An interesting read.  They detained him because he was wearing body armor, and eventually got him busted from having irritant spray in his car.

http://www2.tbo.com/content/2007/oct/17/lakeland-student-charged-armed-trespassing/?news-breaking



> LAKELAND - Shawn Keiffer Newberry bought his first Kalashnikov-style semiautomatic rifles from Vets Army Navy surplus on consecutive January days this year, shortly after he turned 18.
> 
> Newberry paid for the $575 and $555 rifles with a wad of cash. That seemed odd to the store's owner, Michael Dunn, but other than that, Newberry seemed little different from anyone else with an interest in collecting the iconic weapon. It was completely legal.
> 
> ...


 
Interesting situation...  On one hand, some people were getting pretty nervous about his collection.  On the other hand, this kid hasn't done anything wrong (except for possession of the spray), and until he's judged guilty, he's still clear.


----------



## jks9199 (Oct 22, 2007)

Grenadier said:


> An interesting read.  They detained him because he was wearing body armor, and eventually got him busted from having irritant spray in his car.
> 
> http://www2.tbo.com/content/2007/oct/17/lakeland-student-charged-armed-trespassing/?news-breaking
> 
> ...


It is interesting.  Individually, nothing he did (other than take the ClearOut to the school) is illegal, nor is it individually overwhelmingly suspicious.  Taken as a whole, there are some concerns.  Why'd this kid feel a need to equip himself with more arms and armor than most cops typically have?  What did he intend to do with it?  Why'd he need three AK-47s?  But he doesn't seem to have purchased any handguns, which are much more concealable.  A kid who sounds very similar to this one killed two Fairfax County Police officers on May 08, 2007; an arsenal was found at his home, and the parents have since been charged with other serious offenses.
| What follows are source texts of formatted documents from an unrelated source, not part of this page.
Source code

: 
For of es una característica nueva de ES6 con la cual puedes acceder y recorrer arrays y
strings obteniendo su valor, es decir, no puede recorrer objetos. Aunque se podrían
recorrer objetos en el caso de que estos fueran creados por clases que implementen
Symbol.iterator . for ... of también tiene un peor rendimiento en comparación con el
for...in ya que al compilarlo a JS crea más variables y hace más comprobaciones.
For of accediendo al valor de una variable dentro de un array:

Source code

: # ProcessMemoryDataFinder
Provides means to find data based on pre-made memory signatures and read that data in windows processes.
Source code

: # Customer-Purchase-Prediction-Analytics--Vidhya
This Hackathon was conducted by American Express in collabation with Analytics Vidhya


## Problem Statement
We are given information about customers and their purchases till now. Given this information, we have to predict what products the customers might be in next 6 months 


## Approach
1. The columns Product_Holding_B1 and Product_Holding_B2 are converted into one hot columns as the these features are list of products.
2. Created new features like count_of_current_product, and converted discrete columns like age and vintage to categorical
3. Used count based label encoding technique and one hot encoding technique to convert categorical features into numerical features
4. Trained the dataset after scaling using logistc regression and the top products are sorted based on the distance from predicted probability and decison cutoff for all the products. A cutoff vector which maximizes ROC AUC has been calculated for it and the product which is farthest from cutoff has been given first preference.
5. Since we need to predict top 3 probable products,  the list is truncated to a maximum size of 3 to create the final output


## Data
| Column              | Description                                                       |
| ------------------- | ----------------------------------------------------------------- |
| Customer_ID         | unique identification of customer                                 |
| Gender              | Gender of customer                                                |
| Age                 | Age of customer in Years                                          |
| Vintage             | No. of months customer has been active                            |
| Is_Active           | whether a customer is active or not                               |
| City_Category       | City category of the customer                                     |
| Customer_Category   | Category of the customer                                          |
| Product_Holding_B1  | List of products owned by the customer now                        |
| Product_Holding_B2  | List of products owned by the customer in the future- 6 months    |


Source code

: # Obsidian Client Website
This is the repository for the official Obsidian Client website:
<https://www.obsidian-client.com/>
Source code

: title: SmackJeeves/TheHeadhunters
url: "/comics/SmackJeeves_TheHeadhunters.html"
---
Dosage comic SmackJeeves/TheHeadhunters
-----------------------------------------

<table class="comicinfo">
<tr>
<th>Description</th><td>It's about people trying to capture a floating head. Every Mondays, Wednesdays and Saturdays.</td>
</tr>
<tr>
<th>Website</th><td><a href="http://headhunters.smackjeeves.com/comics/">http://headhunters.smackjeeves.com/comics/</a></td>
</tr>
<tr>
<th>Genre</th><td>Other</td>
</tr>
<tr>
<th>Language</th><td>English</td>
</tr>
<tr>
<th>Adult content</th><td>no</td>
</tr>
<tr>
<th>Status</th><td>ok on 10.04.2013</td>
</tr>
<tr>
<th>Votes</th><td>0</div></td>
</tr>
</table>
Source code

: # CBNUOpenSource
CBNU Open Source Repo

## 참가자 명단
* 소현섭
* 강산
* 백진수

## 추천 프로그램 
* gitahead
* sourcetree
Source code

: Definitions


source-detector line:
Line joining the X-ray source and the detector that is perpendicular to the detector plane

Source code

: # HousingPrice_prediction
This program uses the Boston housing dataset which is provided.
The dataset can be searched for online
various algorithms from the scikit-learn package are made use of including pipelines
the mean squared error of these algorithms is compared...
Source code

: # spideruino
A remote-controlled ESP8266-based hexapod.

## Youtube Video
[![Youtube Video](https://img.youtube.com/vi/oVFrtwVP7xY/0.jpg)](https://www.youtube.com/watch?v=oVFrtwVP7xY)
The kid definitely merited some investigation.  But it worries me when we start investigating folks for simply buying guns and armor.  We've got to be very careful, and strike the right middle ground.  However, it's also important to realize that right now, we only know what was in the press.  There very possibly could be more information known to the police.


----------



## bydand (Oct 22, 2007)

jks9199 said:


> However, it's also important to realize that right now, we only know what was in the press.  There very possibly could be more information known to the police.



We all know how honest and forthright our press usually is when it comes to matters of firearms:bs1:.  

It will be interesting to follow as the whole story unfolds.  I also think there has to be more information we are not privy to at this point.


----------